So what do we do? We shrink our files!

Best bet for “here, lookit this photo I took” websize is
– under 800 pixels as the larger dimension
– under 80% quality for jpgs, and
– under 120KB in size
(of course this is just a guideline — you should try it a few different ways and decide what suits you best)

I’ve attached three pics to illustrate what I’m going on about here.
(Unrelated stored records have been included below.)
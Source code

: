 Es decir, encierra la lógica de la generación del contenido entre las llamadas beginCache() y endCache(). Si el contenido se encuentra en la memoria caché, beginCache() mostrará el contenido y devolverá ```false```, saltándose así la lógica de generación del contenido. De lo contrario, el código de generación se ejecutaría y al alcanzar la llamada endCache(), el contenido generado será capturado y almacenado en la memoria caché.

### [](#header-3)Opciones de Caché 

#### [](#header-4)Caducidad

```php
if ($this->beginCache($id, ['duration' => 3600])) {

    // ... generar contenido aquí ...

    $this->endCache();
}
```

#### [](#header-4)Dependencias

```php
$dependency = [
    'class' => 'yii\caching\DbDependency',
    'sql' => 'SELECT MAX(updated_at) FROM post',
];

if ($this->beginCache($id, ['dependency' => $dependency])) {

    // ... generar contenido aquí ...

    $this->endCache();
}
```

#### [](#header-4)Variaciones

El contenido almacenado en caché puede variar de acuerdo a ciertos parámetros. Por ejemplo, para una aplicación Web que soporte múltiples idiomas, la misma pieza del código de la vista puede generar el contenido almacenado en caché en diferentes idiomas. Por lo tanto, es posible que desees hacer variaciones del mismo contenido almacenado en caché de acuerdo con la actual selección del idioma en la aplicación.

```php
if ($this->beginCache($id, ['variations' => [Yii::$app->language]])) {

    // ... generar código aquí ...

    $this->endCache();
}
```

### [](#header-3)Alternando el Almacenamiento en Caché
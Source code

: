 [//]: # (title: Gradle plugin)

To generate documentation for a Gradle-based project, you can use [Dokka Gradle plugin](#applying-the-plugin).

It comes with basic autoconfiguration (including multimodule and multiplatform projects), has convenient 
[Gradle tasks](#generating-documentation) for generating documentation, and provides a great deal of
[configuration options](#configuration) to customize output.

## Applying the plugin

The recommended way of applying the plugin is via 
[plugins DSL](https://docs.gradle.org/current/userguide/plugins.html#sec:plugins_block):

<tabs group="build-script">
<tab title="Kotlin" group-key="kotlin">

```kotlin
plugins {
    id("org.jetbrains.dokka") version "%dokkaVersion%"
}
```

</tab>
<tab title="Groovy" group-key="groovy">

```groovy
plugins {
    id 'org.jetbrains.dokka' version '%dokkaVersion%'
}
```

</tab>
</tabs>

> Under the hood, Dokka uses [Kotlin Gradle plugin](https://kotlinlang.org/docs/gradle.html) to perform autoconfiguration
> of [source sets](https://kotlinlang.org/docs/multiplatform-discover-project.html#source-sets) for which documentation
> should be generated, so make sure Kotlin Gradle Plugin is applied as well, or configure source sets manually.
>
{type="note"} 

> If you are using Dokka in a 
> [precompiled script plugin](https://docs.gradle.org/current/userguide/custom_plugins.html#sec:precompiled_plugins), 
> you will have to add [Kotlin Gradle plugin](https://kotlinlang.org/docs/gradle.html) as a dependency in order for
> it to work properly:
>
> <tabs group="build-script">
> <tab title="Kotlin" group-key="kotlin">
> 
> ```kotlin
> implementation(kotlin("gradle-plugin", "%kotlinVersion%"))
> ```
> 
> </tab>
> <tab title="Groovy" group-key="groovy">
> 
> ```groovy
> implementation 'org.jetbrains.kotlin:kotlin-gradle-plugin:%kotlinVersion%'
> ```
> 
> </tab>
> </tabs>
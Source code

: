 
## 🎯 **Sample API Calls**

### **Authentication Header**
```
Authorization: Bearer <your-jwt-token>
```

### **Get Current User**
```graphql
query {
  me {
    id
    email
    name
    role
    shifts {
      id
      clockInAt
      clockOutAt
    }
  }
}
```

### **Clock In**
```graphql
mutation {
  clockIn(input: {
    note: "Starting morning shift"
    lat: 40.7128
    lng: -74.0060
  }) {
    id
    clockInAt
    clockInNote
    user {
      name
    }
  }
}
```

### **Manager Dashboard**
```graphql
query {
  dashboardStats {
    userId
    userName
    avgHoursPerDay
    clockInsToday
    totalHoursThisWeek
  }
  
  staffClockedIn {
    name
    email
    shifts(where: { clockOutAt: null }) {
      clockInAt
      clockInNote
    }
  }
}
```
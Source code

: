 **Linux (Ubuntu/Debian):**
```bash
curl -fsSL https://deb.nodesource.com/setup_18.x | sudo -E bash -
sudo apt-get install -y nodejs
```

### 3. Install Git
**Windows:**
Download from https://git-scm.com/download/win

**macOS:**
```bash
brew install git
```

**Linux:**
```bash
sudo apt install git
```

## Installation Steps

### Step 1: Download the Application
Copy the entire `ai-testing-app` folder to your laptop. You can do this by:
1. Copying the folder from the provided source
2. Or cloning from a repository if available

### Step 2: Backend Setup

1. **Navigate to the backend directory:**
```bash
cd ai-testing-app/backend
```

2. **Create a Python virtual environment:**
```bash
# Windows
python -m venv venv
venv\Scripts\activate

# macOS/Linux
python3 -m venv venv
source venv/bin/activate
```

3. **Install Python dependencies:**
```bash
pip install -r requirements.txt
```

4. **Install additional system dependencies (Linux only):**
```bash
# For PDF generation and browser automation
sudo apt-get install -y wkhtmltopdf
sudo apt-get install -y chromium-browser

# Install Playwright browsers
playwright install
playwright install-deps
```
The first one (below) is a quite shrunken screenshot (a picture of what I’m looking at on my computer monitor) of what one uploaded file would look like, if viewed at 100% size. This is on my big display 19″ monitor at a high resolution. Someone viewing at a more common lower resolution, and smaller monitor size will see only a corner of this corner of the image. The original image is 2,287 kilobytes.

beanscreenshot1.jpg

The second image is a resize of the original 2.3 MB image, at a reasonable size for many webgraphics. It’s a jpg at 75% quality, and is just about 500 pixels wide. It takes up 45kb of disk space, or about 2% of the space that the original does. The red square in the corner shows how much of this image showed on my monitor in the screenshot above.

beans1.jpg

The third image is my ideal, as I cropped in to get a closer view of these rather pretty beans, and then reduced the image in size and saved at 75% quality as a jpeg. This image is 615 pixels wide, and takes up 85KB of disk space. It fits my guidelines for size, and still shows off the subject of the photo. (This works for both pinto beans and human beans.)